**The task**: The result should be the line with "Déterminer $T(r)$ dans l'isolant." followed by every remaining line of the entries, each reproduced exactly, with nothing else.

**Collected data**:
= = = = = = =
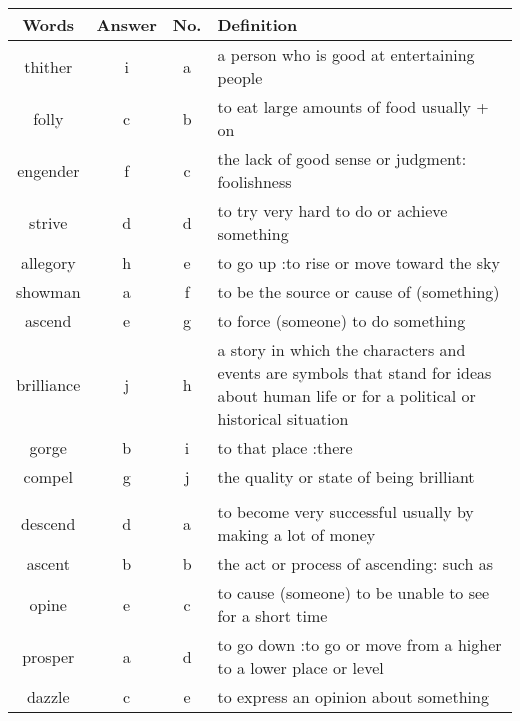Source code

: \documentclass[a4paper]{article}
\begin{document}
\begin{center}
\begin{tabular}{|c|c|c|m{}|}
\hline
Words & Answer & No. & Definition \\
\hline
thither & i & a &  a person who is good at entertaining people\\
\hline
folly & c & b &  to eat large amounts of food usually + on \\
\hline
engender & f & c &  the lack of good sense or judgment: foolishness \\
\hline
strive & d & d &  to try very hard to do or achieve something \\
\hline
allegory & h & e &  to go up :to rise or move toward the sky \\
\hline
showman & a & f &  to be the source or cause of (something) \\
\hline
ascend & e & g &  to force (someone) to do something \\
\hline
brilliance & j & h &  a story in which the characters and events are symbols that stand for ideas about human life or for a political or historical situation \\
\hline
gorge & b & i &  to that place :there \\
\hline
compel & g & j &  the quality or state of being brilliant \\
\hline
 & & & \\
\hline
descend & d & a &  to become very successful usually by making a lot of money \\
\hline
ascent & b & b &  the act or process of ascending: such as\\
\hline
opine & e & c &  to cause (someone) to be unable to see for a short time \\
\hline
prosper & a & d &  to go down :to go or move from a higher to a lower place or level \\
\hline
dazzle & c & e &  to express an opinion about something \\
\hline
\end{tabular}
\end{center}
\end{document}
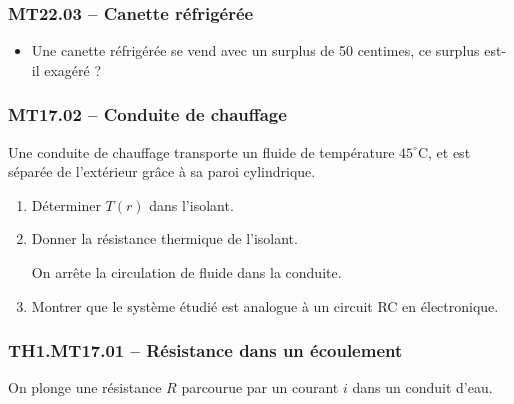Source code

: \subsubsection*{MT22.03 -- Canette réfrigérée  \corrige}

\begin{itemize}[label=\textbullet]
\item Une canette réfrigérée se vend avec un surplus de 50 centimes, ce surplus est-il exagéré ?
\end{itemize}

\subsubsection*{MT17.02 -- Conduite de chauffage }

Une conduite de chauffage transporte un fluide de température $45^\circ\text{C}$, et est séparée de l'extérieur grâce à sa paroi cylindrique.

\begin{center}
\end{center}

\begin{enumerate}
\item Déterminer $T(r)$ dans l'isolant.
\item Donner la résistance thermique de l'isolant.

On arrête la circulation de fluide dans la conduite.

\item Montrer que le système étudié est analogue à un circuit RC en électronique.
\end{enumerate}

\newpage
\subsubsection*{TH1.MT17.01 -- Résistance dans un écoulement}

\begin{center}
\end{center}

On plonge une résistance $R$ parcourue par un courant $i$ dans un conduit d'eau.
= = = = = = =
**Result for this exercise**:
\item Déterminer $T(r)$ dans l'isolant.
\item Donner la résistance thermique de l'isolant.

On arrête la circulation de fluide dans la conduite.

\item Montrer que le système étudié est analogue à un circuit RC en électronique.
\end{enumerate}

\newpage
\subsubsection*{TH1.MT17.01 -- Résistance dans un écoulement}

\begin{center}
\end{center}

On plonge une résistance $R$ parcourue par un courant $i$ dans un conduit d'eau.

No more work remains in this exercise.